I found my A last night after mulitple attempts to contact him on his cell phone. He was in the American Legion, thankfully I knew a lady going in and asked her if she could get me in too. (need a key card to enter) She gladly obliged. I walked in and there sat my A, he look stunned to say the least to see me. I asked who he was there with, he replied nobody. He then demanded I give him the key to his apartment back, which I took off of my key chain and handed to him. Then we left together shortly afterwards. I took my son to stay at my brothers house so Chris and I could talk.


He told me, he had been drinking keep in mind, that he just started thinking about my Pro Life convictions, the fact that I voted for George Bush not just once but twice, and that I watch FOX news and that got on his nerves.
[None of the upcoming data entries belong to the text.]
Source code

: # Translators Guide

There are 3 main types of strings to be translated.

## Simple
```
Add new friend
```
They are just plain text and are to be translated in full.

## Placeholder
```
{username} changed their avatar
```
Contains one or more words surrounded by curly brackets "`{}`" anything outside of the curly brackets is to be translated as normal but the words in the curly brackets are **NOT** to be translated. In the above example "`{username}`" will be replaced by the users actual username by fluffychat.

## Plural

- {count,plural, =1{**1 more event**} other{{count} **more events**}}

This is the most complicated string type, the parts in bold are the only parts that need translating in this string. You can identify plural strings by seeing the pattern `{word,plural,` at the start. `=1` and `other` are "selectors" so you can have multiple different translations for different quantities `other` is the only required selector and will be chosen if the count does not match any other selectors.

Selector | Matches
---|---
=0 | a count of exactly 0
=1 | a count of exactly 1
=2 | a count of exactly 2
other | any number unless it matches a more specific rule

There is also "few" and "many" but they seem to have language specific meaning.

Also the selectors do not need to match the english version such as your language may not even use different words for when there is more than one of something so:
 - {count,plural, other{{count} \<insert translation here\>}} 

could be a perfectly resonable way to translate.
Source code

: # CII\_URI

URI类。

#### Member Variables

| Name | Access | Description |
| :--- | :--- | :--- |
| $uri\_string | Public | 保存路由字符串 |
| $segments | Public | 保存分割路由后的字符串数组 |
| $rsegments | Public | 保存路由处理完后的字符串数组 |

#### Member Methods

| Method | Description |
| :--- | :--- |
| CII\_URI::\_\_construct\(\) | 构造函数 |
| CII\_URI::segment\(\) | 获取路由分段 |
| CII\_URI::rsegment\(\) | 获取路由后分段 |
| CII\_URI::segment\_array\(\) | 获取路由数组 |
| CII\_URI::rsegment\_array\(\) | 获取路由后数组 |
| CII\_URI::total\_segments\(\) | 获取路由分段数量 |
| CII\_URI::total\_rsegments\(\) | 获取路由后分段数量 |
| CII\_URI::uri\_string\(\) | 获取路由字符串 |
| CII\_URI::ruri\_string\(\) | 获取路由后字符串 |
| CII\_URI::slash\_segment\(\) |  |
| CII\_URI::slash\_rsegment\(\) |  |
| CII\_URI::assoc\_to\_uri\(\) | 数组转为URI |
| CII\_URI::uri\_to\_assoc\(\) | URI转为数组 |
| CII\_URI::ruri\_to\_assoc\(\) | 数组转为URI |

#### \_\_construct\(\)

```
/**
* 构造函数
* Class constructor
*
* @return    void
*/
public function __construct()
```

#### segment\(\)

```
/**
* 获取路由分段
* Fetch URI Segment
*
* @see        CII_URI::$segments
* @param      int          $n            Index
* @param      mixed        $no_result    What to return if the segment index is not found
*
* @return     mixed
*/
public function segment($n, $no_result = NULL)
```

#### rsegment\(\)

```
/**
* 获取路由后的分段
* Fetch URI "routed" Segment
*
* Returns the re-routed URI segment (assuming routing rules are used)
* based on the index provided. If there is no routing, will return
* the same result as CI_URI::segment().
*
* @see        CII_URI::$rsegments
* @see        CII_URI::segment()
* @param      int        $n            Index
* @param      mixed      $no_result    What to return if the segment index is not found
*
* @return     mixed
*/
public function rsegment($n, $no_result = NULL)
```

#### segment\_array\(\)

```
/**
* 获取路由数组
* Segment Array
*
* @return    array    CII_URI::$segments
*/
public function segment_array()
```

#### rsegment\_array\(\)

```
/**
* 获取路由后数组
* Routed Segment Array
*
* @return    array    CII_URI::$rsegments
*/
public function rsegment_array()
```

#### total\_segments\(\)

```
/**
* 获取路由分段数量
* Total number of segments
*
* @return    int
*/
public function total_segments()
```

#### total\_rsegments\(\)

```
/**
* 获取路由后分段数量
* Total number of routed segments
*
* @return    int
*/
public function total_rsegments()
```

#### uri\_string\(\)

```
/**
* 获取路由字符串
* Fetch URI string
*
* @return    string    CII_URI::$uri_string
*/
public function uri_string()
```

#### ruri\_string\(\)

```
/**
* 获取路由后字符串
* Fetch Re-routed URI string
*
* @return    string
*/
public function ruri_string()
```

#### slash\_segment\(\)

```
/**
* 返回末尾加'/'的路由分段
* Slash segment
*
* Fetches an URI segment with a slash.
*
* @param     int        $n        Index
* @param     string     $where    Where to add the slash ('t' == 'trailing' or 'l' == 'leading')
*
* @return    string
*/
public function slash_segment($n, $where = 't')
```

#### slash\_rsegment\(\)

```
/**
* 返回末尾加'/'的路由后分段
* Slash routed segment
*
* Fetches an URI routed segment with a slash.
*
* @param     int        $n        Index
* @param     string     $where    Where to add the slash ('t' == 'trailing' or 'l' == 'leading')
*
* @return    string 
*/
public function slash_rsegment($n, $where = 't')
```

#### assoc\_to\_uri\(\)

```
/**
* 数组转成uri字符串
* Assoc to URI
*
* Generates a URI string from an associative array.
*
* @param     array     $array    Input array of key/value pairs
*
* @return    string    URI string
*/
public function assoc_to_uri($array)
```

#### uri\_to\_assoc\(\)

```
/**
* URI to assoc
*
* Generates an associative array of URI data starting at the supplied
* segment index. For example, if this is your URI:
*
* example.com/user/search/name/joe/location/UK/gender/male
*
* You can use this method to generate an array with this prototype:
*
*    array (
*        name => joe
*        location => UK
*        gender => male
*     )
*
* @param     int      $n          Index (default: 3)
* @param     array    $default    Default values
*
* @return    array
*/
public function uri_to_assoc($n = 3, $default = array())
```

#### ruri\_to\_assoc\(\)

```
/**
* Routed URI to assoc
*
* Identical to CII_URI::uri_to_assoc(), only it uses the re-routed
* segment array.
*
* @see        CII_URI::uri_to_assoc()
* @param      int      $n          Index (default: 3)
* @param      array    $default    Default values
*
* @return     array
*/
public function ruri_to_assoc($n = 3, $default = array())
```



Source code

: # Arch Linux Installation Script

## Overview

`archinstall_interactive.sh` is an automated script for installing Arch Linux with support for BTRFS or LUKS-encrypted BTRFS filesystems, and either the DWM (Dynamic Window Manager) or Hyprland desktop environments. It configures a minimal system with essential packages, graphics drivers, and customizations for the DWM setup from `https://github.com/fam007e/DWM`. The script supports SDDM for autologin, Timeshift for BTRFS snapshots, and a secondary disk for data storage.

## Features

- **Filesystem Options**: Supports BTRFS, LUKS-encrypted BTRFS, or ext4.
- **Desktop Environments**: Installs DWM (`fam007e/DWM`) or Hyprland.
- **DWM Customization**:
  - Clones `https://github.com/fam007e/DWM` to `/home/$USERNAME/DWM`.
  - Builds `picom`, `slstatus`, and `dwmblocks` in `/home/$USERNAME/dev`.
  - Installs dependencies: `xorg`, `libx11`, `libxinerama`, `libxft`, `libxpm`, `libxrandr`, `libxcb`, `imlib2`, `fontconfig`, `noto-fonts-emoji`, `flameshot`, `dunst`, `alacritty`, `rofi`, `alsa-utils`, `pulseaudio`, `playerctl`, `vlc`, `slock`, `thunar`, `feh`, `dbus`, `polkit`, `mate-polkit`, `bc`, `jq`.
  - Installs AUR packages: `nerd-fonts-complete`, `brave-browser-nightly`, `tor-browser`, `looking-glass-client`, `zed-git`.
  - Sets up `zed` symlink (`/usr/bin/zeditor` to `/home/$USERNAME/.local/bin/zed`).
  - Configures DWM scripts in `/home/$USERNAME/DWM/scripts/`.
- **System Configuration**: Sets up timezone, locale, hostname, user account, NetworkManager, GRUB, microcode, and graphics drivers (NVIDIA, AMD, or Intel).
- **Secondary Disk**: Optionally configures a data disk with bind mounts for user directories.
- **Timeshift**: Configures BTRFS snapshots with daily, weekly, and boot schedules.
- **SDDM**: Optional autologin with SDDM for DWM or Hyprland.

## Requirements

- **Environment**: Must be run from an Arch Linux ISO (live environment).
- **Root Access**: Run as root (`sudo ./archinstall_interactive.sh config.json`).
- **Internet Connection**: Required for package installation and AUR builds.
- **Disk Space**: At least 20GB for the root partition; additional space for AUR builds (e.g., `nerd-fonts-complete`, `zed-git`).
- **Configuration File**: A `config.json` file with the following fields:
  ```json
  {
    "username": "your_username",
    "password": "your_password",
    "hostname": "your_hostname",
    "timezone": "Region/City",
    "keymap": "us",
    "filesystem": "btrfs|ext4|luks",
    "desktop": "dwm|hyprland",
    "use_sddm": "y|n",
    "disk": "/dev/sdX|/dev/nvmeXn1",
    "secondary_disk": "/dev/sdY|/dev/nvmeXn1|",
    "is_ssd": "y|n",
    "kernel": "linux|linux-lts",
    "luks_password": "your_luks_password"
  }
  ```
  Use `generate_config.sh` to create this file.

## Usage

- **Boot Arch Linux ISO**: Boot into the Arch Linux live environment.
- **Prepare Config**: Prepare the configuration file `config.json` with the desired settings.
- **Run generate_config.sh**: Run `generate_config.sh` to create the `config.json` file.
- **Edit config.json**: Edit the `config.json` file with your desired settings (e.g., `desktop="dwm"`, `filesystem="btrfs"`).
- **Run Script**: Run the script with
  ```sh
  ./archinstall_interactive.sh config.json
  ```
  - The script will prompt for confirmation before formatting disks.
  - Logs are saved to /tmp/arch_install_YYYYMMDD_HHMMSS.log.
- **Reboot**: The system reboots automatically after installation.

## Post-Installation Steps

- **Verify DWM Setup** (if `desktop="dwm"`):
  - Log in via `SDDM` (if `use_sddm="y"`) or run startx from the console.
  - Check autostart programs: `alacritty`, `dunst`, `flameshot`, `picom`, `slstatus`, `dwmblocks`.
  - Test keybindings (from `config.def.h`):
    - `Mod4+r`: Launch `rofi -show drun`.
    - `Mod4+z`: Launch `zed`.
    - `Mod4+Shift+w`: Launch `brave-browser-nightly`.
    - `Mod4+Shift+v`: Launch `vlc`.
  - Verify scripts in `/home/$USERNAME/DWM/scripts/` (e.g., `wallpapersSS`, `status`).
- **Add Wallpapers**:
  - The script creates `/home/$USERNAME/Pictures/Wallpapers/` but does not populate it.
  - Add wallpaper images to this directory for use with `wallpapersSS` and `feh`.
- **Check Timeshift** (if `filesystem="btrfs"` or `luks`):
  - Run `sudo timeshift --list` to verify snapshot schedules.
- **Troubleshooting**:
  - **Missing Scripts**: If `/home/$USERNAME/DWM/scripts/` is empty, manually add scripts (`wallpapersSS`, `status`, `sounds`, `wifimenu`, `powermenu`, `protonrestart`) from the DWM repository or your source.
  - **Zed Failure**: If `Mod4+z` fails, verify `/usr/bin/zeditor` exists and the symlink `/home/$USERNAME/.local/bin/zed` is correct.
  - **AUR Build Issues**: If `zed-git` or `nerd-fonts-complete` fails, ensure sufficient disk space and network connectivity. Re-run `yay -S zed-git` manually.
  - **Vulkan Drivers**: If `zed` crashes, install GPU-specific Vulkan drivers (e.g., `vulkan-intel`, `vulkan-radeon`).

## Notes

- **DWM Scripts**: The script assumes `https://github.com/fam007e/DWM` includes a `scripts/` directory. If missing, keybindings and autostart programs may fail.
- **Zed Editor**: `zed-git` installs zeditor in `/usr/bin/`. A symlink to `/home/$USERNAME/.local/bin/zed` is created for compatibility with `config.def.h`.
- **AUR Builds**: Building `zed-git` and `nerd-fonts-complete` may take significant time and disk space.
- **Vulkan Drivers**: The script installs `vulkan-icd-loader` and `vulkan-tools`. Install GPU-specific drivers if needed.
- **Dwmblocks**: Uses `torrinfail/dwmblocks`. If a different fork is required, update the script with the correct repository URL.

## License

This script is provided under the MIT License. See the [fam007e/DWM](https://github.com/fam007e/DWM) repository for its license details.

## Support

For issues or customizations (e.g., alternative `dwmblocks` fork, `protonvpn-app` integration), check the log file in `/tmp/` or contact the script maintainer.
He decided that we are not compatable. He is a hard core democrate leftist, and he is not used to answering to me. He does not want to live his life being held accountable for his actions. He wants to live life just going wherever the wind blows him. He cannot stand being with a conservative. He does not want to answer to me about where he is and who he is with doing what.


I was stunned and nauseated. I told him I thought he was right. I dont want to be with someone who does not respect the very basics of who I am, and I have no intentions of giving up Christian values or moral convictions and not to mention my choice in news channels, how petty!


The bizarre circumstance lead us to a country club golf course looking for his cell phone which he had lost somewhere on the front 9. During the course of walking the first 3 holes we did not speak. All I could think of is WHY am I on a golf course looking for this mans cell phone who just told me he does not think we can be together any longer because  of my morals and convictions? I was sure if I saw my reflection in the water I would see STUPID spelled out in black letters across my forehead.


Soon he caught up to me, I was walking ahead of him. He grinned and giggled and said "I'm sorry baby. I do love you girl. I think you are the sweetest thing." Then he held my hand. I was elated, frightened and confused.


We talked a little. He told me over and over he was sorry, this is a word I hear often from my A.


He stopped and hugged me tightly and kissed my neck and told me he loved me again and again.


He held my hand, we found his phone, someone had found it in their golf cart and brought it into the club house.


When we left he kept touching me, telling me he loved me.


I know I am a fool. I had my way out. I had my plan.


I let him pull me back in.


He told me he was going to go home and shower and he would be over to my place soon. He never showed.


This morning he called me and told me he was again going golfing. Asked me if I would play Euchre with him tonight. I agreed.


I prayed the serenity prayer all morning. I asked God to deliver my heart from pain, suffering, confusion and show me my path, hold me now and give me only what He wants me to have.


I fell right back in with my A.


I know noone here wont understand, which is why I feel comfortable exposing myself completely. My mother is going to sh*t a brick. I am scared to tell anyone we are still going to be together, and for how long??? Who knows. Cant wait for the "I tried to tell you" from my mother.


OK...please respnd telling me I am not a fool-not a weakling-or that I am, whichever.


And PLEASE pray that the Lord touched my A and me and gives us peace and love and that we can both cope with his disease.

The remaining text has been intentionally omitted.